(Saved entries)

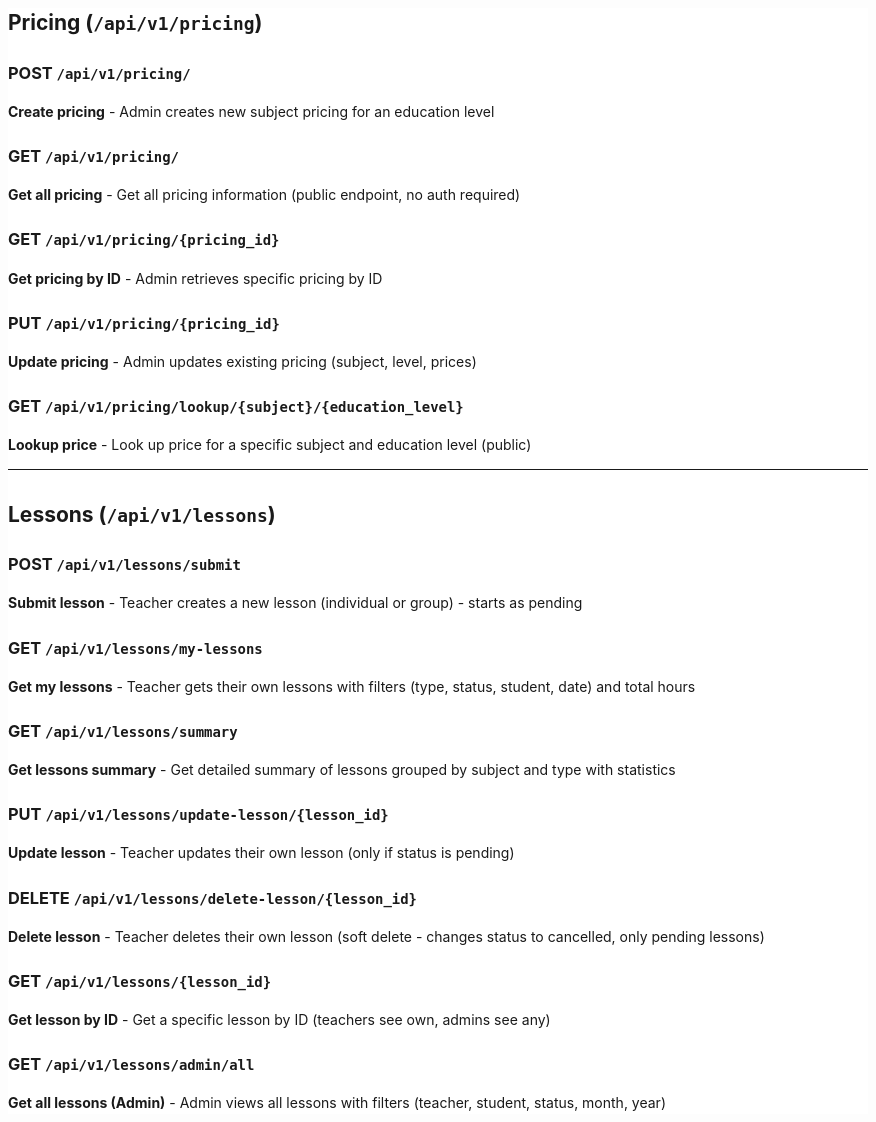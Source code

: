 ## Pricing (`/api/v1/pricing`)

### POST `/api/v1/pricing/`
**Create pricing** - Admin creates new subject pricing for an education level

### GET `/api/v1/pricing/`
**Get all pricing** - Get all pricing information (public endpoint, no auth required)

### GET `/api/v1/pricing/{pricing_id}`
**Get pricing by ID** - Admin retrieves specific pricing by ID

### PUT `/api/v1/pricing/{pricing_id}`
**Update pricing** - Admin updates existing pricing (subject, level, prices)

### GET `/api/v1/pricing/lookup/{subject}/{education_level}`
**Lookup price** - Look up price for a specific subject and education level (public)

---

## Lessons (`/api/v1/lessons`)

### POST `/api/v1/lessons/submit`
**Submit lesson** - Teacher creates a new lesson (individual or group) - starts as pending

### GET `/api/v1/lessons/my-lessons`
**Get my lessons** - Teacher gets their own lessons with filters (type, status, student, date) and total hours

### GET `/api/v1/lessons/summary`
**Get lessons summary** - Get detailed summary of lessons grouped by subject and type with statistics

### PUT `/api/v1/lessons/update-lesson/{lesson_id}`
**Update lesson** - Teacher updates their own lesson (only if status is pending)

### DELETE `/api/v1/lessons/delete-lesson/{lesson_id}`
**Delete lesson** - Teacher deletes their own lesson (soft delete - changes status to cancelled, only pending lessons)

### GET `/api/v1/lessons/{lesson_id}`
**Get lesson by ID** - Get a specific lesson by ID (teachers see own, admins see any)

### GET `/api/v1/lessons/admin/all`
**Get all lessons (Admin)** - Admin views all lessons with filters (teacher, student, status, month, year)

_What is being asked:_ Would you output the lines from the one that contains "specific pricing by ID" to the end of the data, both ends included, exactly as they appear?

_Task solution:_
**Get pricing by ID** - Admin retrieves specific pricing by ID

### PUT `/api/v1/pricing/{pricing_id}`
**Update pricing** - Admin updates existing pricing (subject, level, prices)

### GET `/api/v1/pricing/lookup/{subject}/{education_level}`
**Lookup price** - Look up price for a specific subject and education level (public)

---

## Lessons (`/api/v1/lessons`)

### POST `/api/v1/lessons/submit`
**Submit lesson** - Teacher creates a new lesson (individual or group) - starts as pending

### GET `/api/v1/lessons/my-lessons`
**Get my lessons** - Teacher gets their own lessons with filters (type, status, student, date) and total hours

### GET `/api/v1/lessons/summary`
**Get lessons summary** - Get detailed summary of lessons grouped by subject and type with statistics

### PUT `/api/v1/lessons/update-lesson/{lesson_id}`
**Update lesson** - Teacher updates their own lesson (only if status is pending)

### DELETE `/api/v1/lessons/delete-lesson/{lesson_id}`
**Delete lesson** - Teacher deletes their own lesson (soft delete - changes status to cancelled, only pending lessons)

### GET `/api/v1/lessons/{lesson_id}`
**Get lesson by ID** - Get a specific lesson by ID (teachers see own, admins see any)

### GET `/api/v1/lessons/admin/all`
**Get all lessons (Admin)** - Admin views all lessons with filters (teacher, student, status, month, year)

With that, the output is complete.